> **EXERCISE GOAL**
Where the string "workspace" occurs in the material below, report the whole line.

> **EXTRACTED DATA**
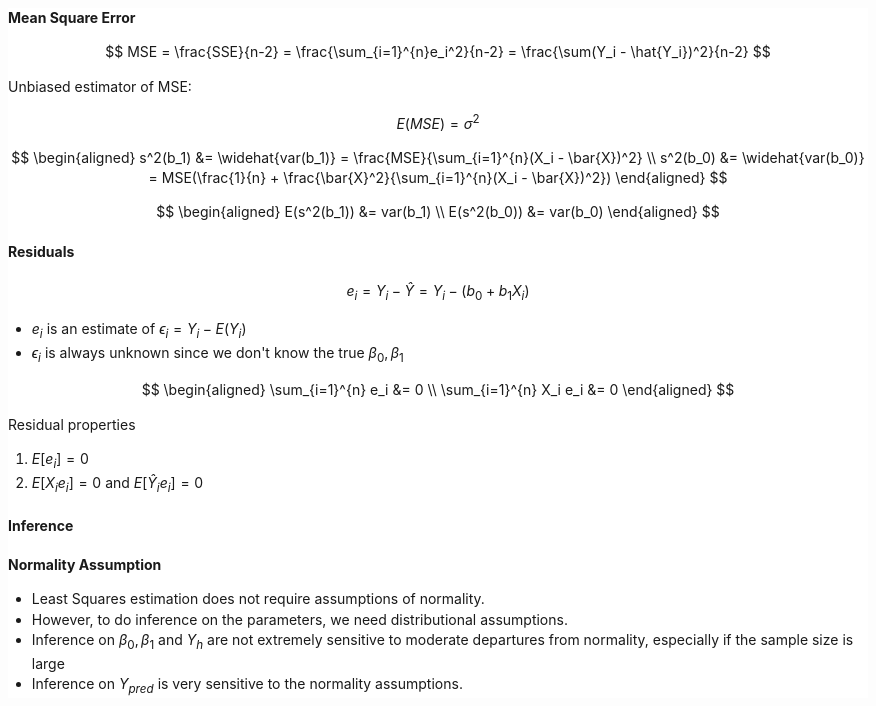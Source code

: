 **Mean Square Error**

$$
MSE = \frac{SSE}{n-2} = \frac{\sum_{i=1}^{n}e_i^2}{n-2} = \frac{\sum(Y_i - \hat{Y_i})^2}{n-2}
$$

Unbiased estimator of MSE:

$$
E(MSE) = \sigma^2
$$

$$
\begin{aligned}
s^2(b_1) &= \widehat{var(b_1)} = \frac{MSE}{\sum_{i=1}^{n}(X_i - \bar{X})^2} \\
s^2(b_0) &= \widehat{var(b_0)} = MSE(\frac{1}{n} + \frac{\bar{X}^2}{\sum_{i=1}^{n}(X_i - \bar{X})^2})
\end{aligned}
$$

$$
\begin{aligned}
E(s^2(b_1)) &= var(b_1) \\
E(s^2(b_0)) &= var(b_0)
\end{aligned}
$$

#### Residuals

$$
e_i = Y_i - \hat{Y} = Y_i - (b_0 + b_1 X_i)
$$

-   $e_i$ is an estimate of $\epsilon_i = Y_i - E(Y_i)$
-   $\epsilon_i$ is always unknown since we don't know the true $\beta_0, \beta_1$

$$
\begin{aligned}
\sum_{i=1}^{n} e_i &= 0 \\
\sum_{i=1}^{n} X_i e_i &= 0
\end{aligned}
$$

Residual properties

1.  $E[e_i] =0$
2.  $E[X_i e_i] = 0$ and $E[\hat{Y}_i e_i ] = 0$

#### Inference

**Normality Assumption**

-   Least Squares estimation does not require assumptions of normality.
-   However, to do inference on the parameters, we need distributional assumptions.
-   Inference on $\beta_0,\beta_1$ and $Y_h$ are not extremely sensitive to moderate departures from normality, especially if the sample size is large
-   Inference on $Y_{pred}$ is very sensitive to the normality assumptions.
* * *
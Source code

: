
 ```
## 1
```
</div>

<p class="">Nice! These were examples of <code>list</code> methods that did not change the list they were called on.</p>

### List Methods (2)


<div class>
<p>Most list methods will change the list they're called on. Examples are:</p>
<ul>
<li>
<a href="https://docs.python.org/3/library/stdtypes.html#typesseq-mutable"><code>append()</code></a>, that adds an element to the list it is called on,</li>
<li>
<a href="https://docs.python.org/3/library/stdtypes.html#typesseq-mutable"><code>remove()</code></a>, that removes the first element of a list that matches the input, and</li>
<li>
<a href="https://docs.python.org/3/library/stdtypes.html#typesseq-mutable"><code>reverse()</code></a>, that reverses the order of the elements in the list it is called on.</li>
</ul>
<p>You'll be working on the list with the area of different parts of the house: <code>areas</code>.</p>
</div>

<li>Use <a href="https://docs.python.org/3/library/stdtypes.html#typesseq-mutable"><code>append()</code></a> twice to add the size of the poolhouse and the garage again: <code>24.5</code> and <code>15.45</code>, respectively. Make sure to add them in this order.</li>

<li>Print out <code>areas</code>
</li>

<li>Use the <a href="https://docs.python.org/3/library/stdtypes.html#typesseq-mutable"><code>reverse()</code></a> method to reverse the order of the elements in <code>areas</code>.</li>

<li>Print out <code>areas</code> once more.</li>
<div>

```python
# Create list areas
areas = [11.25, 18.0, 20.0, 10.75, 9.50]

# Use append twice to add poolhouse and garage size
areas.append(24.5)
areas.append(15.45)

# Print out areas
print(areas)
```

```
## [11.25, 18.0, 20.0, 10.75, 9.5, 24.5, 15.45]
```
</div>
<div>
...
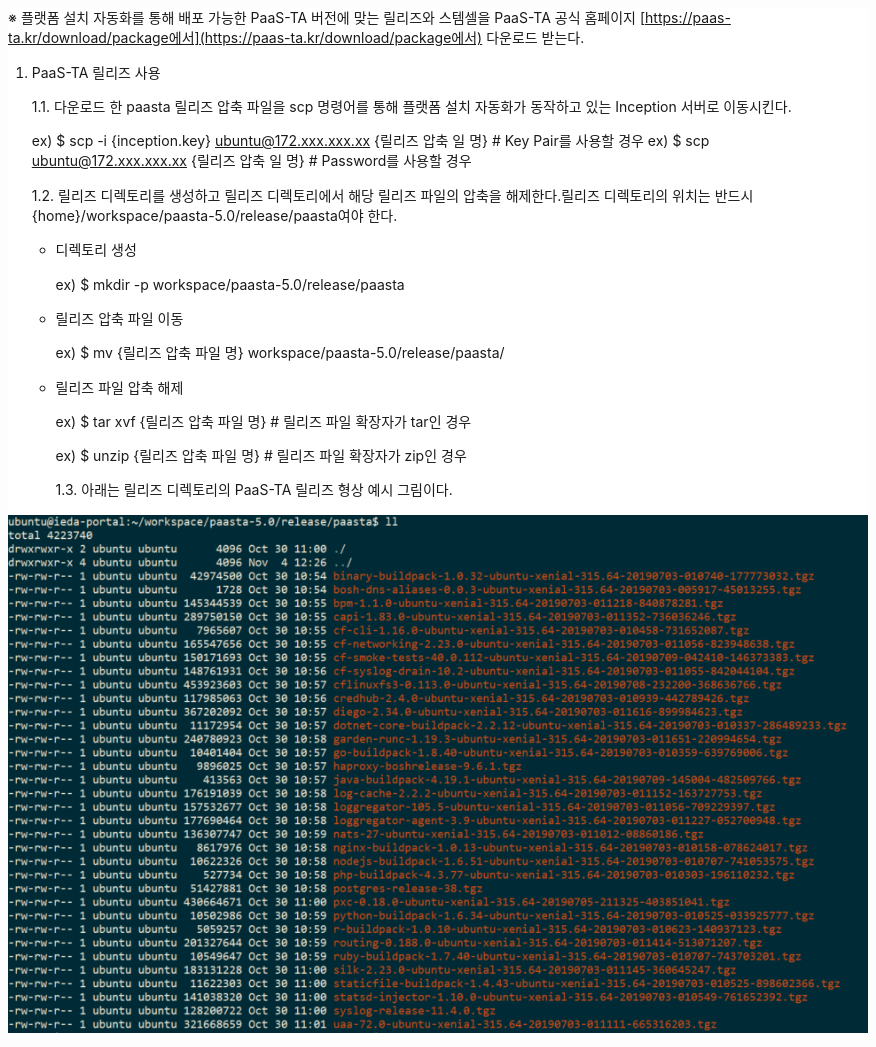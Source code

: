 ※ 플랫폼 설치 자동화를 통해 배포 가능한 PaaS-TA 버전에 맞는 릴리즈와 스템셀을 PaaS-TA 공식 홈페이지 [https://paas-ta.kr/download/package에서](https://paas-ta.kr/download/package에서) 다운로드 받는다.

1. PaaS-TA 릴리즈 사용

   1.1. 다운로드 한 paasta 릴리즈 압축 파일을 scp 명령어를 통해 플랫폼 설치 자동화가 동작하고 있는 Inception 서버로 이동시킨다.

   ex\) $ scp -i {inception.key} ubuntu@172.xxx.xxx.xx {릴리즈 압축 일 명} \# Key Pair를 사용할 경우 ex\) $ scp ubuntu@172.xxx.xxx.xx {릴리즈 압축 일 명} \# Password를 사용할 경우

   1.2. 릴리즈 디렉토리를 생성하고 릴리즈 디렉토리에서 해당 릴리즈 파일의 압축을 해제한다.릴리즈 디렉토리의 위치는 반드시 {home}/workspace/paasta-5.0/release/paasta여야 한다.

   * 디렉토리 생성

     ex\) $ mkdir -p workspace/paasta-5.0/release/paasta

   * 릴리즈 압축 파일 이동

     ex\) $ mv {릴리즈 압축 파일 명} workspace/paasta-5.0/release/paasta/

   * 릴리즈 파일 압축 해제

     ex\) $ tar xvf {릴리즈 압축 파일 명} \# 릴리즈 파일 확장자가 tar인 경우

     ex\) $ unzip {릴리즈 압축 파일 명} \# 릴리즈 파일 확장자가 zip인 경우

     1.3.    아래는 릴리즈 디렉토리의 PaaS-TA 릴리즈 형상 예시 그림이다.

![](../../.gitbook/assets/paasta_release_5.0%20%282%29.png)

> **EXERCISE SOLUTION**
   1.2. 릴리즈 디렉토리를 생성하고 릴리즈 디렉토리에서 해당 릴리즈 파일의 압축을 해제한다.릴리즈 디렉토리의 위치는 반드시 {home}/workspace/paasta-5.0/release/paasta여야 한다.
     ex\) $ mkdir -p workspace/paasta-5.0/release/paasta
     ex\) $ mv {릴리즈 압축 파일 명} workspace/paasta-5.0/release/paasta/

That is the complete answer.